As for development, he said he would like to see a mix of residential and commercial space including tech incubators, urban wineries, co-working spaces, and mom-and-pop shops.
He said eminent domain is a last resort used for a greater public good but only after honest upfront negotiations have taken place with property owners.
He said rent control not only helps senior citizens or those who have been in town for 30 years but journalists, artist, musicians, and teachers.
Some residents have criticized DeFusco for running a negative campaign. He has pointed out problems with almost every other candidate.
“If the facts sound or seem negative, perhaps it because they actually are negative,” He said “When ever we state a fact, it is sourced with where we found it including news sources or council documents.”
DeFusco is the most highly funded candidate, collecting more than $300,000 in donations this year. This has led some residents to wonder if he will be beholden to some of his contributors if elected mayor. Residents have also said that he may be supported by the Hudson County Democratic political machine. For instance, his hired campaign spokesman is also the spokesman for North Bergen Mayor Nicholas Sacco, a leader of the countywide party.
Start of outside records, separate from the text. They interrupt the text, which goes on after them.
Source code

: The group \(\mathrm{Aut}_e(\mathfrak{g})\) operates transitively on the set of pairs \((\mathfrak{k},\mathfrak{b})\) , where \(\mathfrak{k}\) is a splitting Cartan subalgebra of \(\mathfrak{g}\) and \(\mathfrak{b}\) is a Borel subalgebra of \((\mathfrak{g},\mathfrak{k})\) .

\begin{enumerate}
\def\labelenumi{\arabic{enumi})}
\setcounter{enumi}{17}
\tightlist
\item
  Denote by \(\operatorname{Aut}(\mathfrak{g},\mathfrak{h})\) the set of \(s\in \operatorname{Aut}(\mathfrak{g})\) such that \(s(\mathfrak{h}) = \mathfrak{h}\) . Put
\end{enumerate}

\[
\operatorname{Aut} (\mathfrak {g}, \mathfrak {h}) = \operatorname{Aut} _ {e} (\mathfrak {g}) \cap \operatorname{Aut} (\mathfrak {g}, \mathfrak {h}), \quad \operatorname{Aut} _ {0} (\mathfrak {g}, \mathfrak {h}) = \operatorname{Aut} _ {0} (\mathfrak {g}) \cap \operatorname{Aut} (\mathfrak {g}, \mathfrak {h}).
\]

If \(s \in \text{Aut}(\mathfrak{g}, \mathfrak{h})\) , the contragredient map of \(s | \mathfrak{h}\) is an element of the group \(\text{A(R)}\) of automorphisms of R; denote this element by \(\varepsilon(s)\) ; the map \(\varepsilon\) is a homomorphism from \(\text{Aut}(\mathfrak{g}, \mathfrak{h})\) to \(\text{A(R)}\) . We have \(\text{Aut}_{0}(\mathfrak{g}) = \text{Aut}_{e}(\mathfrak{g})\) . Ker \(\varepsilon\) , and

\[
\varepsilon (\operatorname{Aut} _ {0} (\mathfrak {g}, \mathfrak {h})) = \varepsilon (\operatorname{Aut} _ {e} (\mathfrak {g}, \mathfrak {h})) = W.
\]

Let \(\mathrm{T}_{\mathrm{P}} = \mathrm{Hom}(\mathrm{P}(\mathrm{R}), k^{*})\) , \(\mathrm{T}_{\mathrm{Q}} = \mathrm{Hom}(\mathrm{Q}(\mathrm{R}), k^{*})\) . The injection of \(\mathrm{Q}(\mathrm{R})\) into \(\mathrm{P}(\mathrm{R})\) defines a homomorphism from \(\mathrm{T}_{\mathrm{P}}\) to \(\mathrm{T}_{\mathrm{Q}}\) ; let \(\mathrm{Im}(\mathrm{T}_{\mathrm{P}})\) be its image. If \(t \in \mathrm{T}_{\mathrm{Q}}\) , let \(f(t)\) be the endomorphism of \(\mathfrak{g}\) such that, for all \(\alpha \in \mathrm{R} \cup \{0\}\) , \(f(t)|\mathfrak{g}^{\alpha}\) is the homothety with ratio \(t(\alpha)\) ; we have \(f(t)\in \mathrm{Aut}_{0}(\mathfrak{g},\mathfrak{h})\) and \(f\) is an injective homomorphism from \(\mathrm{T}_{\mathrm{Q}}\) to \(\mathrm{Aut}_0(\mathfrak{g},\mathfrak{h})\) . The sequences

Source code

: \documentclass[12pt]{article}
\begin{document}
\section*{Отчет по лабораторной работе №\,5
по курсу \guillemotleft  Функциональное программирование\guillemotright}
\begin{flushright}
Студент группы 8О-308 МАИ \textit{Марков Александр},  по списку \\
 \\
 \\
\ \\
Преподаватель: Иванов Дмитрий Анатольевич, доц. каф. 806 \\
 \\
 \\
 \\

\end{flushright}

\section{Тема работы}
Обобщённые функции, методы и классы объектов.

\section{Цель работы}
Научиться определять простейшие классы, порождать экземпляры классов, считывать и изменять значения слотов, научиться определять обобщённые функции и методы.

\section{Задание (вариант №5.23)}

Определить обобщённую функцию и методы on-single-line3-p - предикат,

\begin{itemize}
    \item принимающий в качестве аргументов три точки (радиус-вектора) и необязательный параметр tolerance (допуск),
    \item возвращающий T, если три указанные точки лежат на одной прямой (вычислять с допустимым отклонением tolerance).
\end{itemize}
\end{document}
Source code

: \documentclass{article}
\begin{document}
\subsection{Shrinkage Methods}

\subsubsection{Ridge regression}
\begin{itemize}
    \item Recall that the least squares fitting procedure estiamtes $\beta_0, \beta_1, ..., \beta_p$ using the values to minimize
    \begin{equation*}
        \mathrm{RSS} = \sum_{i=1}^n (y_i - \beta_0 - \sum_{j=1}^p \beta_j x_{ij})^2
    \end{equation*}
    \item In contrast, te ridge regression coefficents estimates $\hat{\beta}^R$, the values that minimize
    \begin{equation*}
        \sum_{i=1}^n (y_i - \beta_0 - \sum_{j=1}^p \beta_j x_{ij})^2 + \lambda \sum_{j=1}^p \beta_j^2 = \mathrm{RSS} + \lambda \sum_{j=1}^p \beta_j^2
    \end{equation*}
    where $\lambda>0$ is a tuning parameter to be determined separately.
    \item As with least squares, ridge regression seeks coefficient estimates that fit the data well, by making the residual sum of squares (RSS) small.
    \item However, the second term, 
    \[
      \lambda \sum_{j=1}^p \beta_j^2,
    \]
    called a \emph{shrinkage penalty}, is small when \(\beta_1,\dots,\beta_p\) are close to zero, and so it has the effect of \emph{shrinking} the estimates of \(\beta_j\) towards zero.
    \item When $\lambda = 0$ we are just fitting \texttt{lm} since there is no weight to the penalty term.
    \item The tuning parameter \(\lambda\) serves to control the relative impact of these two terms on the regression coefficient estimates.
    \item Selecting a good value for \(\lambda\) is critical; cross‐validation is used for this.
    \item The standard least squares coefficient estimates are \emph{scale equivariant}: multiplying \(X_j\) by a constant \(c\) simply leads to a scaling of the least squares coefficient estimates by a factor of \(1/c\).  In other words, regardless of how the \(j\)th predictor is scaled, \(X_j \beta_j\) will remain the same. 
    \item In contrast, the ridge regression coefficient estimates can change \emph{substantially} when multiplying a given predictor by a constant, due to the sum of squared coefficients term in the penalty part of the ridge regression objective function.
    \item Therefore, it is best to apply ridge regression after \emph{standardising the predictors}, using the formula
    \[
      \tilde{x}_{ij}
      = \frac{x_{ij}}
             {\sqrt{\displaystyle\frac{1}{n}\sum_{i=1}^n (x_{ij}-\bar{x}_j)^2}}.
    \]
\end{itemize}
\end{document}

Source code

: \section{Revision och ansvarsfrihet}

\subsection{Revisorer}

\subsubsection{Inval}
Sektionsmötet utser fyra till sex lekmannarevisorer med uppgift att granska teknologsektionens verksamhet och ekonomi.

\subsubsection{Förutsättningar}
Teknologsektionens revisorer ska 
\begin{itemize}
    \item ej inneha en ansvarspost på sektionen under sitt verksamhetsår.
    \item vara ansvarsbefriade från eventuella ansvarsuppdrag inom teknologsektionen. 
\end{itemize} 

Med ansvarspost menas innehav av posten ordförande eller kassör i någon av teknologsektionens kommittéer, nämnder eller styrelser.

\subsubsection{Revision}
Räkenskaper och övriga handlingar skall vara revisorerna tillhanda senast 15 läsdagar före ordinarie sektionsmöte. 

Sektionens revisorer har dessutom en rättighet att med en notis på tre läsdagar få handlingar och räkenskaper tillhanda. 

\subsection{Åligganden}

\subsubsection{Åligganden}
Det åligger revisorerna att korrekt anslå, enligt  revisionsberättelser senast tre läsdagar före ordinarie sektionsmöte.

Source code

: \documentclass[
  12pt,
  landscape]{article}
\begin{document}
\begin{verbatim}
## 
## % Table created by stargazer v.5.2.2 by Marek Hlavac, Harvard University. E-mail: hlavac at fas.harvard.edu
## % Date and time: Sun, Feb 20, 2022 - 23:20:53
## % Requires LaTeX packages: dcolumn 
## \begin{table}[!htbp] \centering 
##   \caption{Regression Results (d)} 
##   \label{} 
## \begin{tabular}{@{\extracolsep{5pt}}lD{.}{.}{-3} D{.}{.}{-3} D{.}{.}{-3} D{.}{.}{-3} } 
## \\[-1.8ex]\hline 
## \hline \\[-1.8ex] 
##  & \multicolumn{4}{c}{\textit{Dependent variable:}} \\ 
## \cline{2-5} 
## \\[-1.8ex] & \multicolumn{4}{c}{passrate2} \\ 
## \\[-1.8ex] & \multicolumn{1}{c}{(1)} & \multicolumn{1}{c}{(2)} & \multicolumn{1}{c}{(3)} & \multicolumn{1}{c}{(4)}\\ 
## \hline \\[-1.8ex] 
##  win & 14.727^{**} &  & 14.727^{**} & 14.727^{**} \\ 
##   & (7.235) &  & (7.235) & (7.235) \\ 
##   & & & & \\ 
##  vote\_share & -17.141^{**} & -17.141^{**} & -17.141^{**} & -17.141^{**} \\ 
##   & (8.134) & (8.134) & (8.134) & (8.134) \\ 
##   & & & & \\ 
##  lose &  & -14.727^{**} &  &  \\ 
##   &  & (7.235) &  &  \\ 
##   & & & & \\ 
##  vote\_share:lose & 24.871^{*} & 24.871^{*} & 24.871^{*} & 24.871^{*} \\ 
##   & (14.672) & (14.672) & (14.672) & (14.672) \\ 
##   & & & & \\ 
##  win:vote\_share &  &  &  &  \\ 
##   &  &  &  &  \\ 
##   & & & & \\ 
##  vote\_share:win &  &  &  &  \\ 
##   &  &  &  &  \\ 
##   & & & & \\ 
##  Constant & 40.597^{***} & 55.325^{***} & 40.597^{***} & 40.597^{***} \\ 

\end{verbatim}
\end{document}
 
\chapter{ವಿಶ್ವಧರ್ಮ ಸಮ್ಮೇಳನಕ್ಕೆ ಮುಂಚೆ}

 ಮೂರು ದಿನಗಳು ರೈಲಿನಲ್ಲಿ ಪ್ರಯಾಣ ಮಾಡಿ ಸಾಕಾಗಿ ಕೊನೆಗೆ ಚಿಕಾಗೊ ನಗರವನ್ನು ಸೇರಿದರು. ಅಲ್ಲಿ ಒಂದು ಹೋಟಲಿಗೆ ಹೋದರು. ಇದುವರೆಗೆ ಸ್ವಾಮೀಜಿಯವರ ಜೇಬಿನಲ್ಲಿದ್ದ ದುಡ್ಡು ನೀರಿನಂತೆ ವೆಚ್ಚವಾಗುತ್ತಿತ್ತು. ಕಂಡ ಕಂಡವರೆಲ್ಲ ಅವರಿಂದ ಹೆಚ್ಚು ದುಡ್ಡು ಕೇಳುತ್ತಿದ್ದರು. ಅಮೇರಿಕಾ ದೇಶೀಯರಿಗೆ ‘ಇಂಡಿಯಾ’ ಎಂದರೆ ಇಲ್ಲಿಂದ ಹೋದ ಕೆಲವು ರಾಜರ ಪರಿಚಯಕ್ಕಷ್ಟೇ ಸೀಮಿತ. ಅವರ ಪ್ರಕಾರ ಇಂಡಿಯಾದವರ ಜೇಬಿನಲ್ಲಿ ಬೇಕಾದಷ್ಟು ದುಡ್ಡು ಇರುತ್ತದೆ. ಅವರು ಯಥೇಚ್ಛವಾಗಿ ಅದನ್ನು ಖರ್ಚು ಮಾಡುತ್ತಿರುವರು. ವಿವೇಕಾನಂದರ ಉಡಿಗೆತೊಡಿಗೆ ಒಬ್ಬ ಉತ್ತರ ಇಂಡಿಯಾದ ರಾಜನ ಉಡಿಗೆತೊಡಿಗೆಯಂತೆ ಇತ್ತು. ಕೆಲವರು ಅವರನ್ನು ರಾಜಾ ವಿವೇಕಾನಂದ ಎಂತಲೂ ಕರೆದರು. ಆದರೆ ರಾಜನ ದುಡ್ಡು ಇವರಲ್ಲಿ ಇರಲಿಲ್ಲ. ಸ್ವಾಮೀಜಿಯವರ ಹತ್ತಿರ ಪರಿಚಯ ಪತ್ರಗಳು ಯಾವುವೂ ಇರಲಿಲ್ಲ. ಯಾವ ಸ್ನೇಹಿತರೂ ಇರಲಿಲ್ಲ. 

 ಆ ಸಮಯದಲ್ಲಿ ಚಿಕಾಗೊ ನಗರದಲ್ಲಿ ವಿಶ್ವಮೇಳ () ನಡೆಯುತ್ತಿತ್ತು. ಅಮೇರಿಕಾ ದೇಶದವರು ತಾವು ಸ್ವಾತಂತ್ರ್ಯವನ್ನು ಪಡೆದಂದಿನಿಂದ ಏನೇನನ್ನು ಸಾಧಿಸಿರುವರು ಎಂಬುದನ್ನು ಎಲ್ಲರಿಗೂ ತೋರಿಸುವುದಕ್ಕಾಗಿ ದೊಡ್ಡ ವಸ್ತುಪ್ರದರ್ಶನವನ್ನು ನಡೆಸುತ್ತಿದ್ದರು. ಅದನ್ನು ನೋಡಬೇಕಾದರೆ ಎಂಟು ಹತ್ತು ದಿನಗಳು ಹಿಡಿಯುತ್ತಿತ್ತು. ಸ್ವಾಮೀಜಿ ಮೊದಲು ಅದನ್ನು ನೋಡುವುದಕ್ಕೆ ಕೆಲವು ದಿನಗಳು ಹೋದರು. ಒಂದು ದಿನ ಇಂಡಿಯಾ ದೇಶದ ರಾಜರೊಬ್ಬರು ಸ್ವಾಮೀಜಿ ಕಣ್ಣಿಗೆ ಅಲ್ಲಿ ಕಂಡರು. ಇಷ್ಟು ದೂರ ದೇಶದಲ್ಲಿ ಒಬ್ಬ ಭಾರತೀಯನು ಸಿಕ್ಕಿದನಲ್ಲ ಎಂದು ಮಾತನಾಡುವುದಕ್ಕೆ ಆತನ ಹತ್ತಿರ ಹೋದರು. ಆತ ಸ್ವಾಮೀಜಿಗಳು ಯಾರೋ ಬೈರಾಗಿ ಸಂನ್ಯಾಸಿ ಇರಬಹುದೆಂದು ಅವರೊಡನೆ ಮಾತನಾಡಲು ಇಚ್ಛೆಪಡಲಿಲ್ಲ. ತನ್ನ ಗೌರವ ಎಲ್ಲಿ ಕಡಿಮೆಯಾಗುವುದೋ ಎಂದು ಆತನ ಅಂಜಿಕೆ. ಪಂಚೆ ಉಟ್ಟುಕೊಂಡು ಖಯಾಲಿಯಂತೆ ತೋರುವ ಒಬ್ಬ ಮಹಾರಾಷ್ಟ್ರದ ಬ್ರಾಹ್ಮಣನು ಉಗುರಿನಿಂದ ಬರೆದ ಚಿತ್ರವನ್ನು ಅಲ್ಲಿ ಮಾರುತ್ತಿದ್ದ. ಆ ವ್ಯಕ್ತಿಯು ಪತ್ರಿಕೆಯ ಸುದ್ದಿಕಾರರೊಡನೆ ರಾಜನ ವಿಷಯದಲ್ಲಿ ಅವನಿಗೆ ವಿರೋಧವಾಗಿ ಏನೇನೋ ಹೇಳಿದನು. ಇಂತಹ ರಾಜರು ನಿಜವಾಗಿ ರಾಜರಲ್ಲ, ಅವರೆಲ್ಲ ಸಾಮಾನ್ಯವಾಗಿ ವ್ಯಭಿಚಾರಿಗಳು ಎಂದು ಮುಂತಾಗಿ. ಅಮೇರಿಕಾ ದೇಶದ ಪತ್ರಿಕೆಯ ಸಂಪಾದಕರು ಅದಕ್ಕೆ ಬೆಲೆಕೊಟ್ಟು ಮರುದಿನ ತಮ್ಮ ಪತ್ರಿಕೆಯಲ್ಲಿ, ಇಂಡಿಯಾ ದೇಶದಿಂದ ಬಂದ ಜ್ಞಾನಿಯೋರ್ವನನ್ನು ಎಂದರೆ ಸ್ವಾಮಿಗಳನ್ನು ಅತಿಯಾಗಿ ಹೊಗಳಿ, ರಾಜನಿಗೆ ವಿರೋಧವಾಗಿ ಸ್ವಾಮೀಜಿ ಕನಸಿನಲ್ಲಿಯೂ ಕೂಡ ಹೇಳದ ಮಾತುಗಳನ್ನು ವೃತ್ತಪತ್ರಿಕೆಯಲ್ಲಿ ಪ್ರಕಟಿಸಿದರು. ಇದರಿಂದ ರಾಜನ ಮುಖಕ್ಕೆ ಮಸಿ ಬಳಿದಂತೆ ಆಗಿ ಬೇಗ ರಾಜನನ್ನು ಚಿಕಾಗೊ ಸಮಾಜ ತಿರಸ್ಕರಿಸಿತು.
“Independence to me is the heart and soul of why I ran in the first place,” said DeFusco. “Nobody asked me to run in the 1st Ward. Nobody put me up to run against Mayor Zimmer for the mayor’s office. I did this because I independently knew that my vision, my heart, and my integrity were going to serve the city well.”
“I’m honored to have the support of many in the building trades,” he said, “however they aren’t developers, they aren’t land owners. There are actually benefits in the long run in terms of our ability to find support in Trenton to find support in finding money in Washington. Having the support of trade unions is a good thing for leadership because we can work together with them to make sure we can find additional funding for resiliency or our water main infrastructure or our failing sewerage line.”
He added, “So in regards to independence, it’s a common political tactic that my opponents have used successfully in other races, but it’s not holding. It’s not sticking against me because I think people are smart enough to know that.”